* [MATERIAL TO PROCESS]
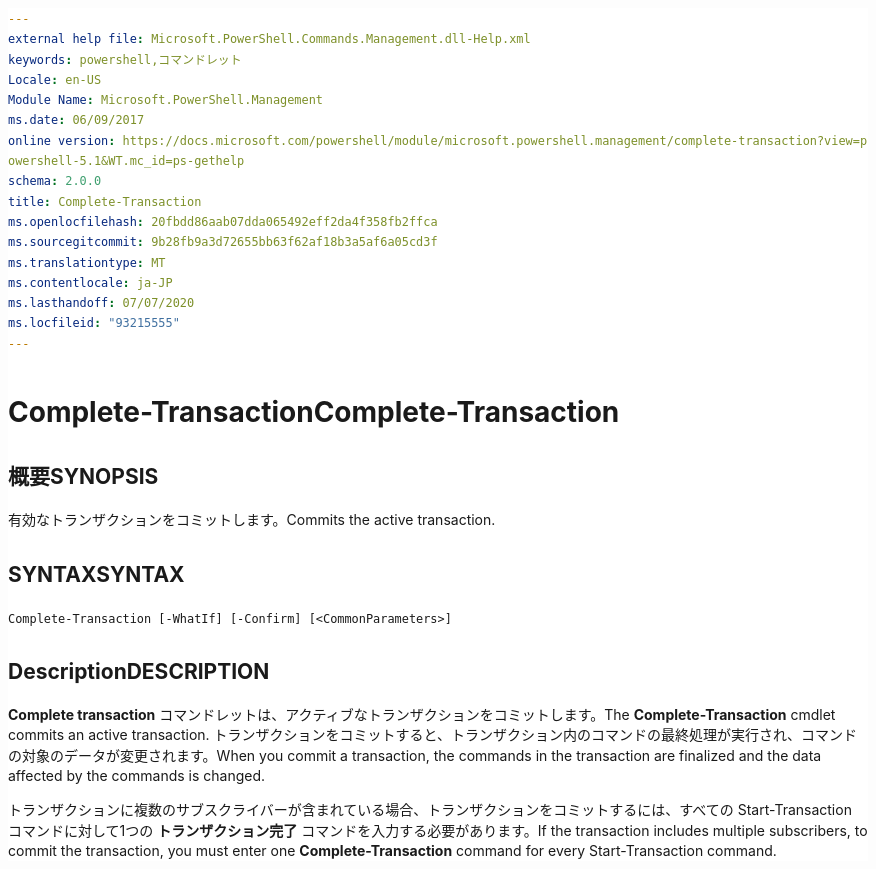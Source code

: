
 ```yaml
---
external help file: Microsoft.PowerShell.Commands.Management.dll-Help.xml
keywords: powershell,コマンドレット
Locale: en-US
Module Name: Microsoft.PowerShell.Management
ms.date: 06/09/2017
online version: https://docs.microsoft.com/powershell/module/microsoft.powershell.management/complete-transaction?view=powershell-5.1&WT.mc_id=ps-gethelp
schema: 2.0.0
title: Complete-Transaction
ms.openlocfilehash: 20fbdd86aab07dda065492eff2da4f358fb2ffca
ms.sourcegitcommit: 9b28fb9a3d72655bb63f62af18b3a5af6a05cd3f
ms.translationtype: MT
ms.contentlocale: ja-JP
ms.lasthandoff: 07/07/2020
ms.locfileid: "93215555"
---
```

# <span data-ttu-id="11b33-103">Complete-Transaction</span><span class="sxs-lookup"><span data-stu-id="11b33-103">Complete-Transaction</span></span>

## <span data-ttu-id="11b33-104">概要</span><span class="sxs-lookup"><span data-stu-id="11b33-104">SYNOPSIS</span></span>
<span data-ttu-id="11b33-105">有効なトランザクションをコミットします。</span><span class="sxs-lookup"><span data-stu-id="11b33-105">Commits the active transaction.</span></span>

## <span data-ttu-id="11b33-106">SYNTAX</span><span class="sxs-lookup"><span data-stu-id="11b33-106">SYNTAX</span></span>

```
Complete-Transaction [-WhatIf] [-Confirm] [<CommonParameters>]
```

## <span data-ttu-id="11b33-107">Description</span><span class="sxs-lookup"><span data-stu-id="11b33-107">DESCRIPTION</span></span>
<span data-ttu-id="11b33-108">**Complete transaction** コマンドレットは、アクティブなトランザクションをコミットします。</span><span class="sxs-lookup"><span data-stu-id="11b33-108">The **Complete-Transaction** cmdlet commits an active transaction.</span></span>
<span data-ttu-id="11b33-109">トランザクションをコミットすると、トランザクション内のコマンドの最終処理が実行され、コマンドの対象のデータが変更されます。</span><span class="sxs-lookup"><span data-stu-id="11b33-109">When you commit a transaction, the commands in the transaction are finalized and the data affected by the commands is changed.</span></span>

<span data-ttu-id="11b33-110">トランザクションに複数のサブスクライバーが含まれている場合、トランザクションをコミットするには、すべての Start-Transaction コマンドに対して1つの **トランザクション完了** コマンドを入力する必要があります。</span><span class="sxs-lookup"><span data-stu-id="11b33-110">If the transaction includes multiple subscribers, to commit the transaction, you must enter one **Complete-Transaction** command for every Start-Transaction command.</span></span>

* [DIRECTIONS]
Above are the records; repeat their lines from the first through the line containing "the active transaction.</span></span>", and leave out each picture.

* [ANSWER BOX]
Source code

:
 ```yaml
---
external help file: Microsoft.PowerShell.Commands.Management.dll-Help.xml
keywords: powershell,コマンドレット
Locale: en-US
Module Name: Microsoft.PowerShell.Management
ms.date: 06/09/2017
online version: https://docs.microsoft.com/powershell/module/microsoft.powershell.management/complete-transaction?view=powershell-5.1&WT.mc_id=ps-gethelp
schema: 2.0.0
title: Complete-Transaction
ms.openlocfilehash: 20fbdd86aab07dda065492eff2da4f358fb2ffca
ms.sourcegitcommit: 9b28fb9a3d72655bb63f62af18b3a5af6a05cd3f
ms.translationtype: MT
ms.contentlocale: ja-JP
ms.lasthandoff: 07/07/2020
ms.locfileid: "93215555"
---
```

# <span data-ttu-id="11b33-103">Complete-Transaction</span><span class="sxs-lookup"><span data-stu-id="11b33-103">Complete-Transaction</span></span>

## <span data-ttu-id="11b33-104">概要</span><span class="sxs-lookup"><span data-stu-id="11b33-104">SYNOPSIS</span></span>
<span data-ttu-id="11b33-105">有効なトランザクションをコミットします。</span><span class="sxs-lookup"><span data-stu-id="11b33-105">Commits the active transaction.</span></span>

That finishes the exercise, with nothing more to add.